* WHAT YOU SHOULD DO *
The required answer is the count of lines in the records that contain "https", with no other text.

* INFORMATION PROVIDED *
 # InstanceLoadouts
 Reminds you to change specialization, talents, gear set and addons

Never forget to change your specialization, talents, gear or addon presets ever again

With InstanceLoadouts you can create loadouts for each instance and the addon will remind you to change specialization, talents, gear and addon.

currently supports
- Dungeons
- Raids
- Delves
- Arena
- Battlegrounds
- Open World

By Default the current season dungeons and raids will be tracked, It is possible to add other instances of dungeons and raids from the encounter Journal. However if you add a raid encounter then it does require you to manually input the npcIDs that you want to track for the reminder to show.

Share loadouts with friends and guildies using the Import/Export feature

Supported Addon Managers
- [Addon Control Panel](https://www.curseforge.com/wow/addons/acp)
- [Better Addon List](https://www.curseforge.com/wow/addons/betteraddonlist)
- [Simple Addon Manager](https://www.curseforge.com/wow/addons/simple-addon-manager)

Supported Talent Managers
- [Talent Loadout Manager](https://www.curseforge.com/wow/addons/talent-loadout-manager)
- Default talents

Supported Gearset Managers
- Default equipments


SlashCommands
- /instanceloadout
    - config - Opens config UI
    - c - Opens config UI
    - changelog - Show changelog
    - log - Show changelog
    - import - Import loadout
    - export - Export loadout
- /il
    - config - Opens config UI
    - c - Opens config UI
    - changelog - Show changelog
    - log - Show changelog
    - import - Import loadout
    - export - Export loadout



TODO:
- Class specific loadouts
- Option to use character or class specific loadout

* WRITTEN ANSWER *
4